Ce qui le hérisse, ce sont les conditions de travail dans ce pays. Il pouvait prendre cette manifestation comme exemple. Alors qu’en Chine, on travaille jusqu’au moment où vraiment, on n’en peut plus, ici en France, les salariés arrêtent de travailler alors qu’ils sont encore en pleine forme et touchent ensuite une rémunération confortable pour ne rien faire. De même, pendant la vie active, les salariés travaillent 35 heures par semaine, et si on leur demande de faire des heures supplémentaires c’est toute une histoire. Alors qu’en Chine, les gens travaillent volontairement entre 12 et 14 heures par jour, certains dorment même sur leur lieu de travail pour ne pas perdre du temps. Puis, en France, il y a plein de jours fériés, les salariés en profitent pour revendiquer ce qu’ils appellent des ponts, il y a les congés payés, de maternité, de maladie pour le moindre bobo. En Chine, il n’y a qu’une période festive, c’est le nouvel an.


 

16/05/2022

Ce que Lee Wang ne voit pas, c’est que son comptable participe à la manifestation. Ce dernier, par contre, l’observe bien, il voit toute son arrogance, son impatience, tout son mépris pour la classe des travailleurs. Son patron étant un homme intelligent, en tant que comptable, il est assez bien payé, mais il voyait les salaires des manutentionnaires, des simples employés de bureau. Il connait, bien sûr, les bénéfices de l’entreprise, les bénéfices réels et ceux déclarés, puisqu’il maitrise à merveille ce qu’on appelle maintenant l’optimisation fiscale.

Dans la même manifestation, un peu plus loin dans le cortège, il y a aussi la femme de ménage qui assure tous les matins de quatre à sept heures la propreté des bureaux et autres locaux. Payée au SMIC, la semaine précédente, elle avait osé demander une augmentation de salaire, arguant de sa fiabilité, sa ponctualité, son honnêteté, son ancienneté dans l’entreprise. Il l’avait regardée, visiblement amusé, et lui avait répondu qu’il pouvait la remplacer à tout moment, qu’il y avait au moins 10 chômeurs qui seraient heureux d’avoir sa place. Donc, si elle n’était pas contente …

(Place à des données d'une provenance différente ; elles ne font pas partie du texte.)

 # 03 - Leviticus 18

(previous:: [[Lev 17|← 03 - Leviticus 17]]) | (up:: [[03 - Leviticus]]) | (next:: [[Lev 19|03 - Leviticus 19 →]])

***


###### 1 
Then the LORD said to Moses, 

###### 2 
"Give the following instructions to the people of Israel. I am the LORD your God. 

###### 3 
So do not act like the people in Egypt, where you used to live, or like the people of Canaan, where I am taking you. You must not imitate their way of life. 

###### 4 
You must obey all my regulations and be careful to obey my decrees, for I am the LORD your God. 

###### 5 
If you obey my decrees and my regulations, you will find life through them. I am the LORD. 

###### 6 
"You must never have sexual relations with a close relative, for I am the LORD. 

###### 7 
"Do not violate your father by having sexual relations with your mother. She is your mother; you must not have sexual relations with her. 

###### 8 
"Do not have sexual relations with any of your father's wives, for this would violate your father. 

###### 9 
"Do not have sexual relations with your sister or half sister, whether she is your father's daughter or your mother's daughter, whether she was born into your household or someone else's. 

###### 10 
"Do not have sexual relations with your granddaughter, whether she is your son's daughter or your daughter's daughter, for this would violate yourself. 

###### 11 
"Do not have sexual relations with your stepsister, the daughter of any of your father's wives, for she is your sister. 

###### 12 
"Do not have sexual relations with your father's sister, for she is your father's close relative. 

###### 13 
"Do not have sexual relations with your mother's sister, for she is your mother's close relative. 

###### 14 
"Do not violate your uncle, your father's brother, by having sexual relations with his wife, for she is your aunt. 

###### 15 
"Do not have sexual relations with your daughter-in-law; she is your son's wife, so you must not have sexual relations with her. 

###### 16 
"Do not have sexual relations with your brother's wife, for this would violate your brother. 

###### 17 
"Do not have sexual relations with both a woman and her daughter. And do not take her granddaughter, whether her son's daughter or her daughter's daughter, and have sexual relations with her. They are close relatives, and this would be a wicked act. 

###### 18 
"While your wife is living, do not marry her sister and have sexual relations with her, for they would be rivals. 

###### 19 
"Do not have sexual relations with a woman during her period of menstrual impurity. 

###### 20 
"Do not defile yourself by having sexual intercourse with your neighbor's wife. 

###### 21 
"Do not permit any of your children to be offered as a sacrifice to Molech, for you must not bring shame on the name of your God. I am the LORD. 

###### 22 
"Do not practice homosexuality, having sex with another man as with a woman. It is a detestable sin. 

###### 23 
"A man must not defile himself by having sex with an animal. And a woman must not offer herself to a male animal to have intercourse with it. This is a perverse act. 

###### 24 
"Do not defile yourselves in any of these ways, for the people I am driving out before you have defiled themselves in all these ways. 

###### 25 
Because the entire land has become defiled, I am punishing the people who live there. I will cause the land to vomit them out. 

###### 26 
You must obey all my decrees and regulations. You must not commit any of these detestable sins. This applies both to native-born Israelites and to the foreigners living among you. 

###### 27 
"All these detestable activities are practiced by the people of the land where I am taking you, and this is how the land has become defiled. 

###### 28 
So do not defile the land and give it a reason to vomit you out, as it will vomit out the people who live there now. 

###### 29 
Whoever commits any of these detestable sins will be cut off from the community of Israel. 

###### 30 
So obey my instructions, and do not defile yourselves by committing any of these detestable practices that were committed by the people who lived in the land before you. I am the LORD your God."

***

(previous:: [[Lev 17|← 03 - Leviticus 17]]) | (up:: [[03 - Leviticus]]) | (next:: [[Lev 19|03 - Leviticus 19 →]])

Comme le comptable, elle aussi, elle voit son patron. Contrairement à la discrétion de ce collègue de travail, prise par l’ambiance générale de contestation, par l’illusion de protection distillée par le groupe, elle s’avance vers son patron pour l’insulter. C’est comme si ses camarades de cortège n’attendent que ça. Eux aussi, ils se mettent à insulter ce patron habillé avec élégance. Ils ne le connaissent pas, ne savent rien de lui, mais ils sont solidaire avec son employée. Ils le prennent à partie, le coupent de sa voiture salvatrice, et ce n’est peut-être que grâce à l’arrivée de la police qu’il s’en tire avec quelques bleus et une veste déchirée.

Epilogue :

Ce jour-là, Lee Wang a loupé son avion. A la place, il s’est retiré à la campagne, dans son château récemment acquis. Il a fait venir sa famille et ils ont discuté, son épouse et lui, de l’ingratitude de ses salariés. Puis il a passé un coup de fil à son DRH pour faire licencier la femme de ménage pour faute grave.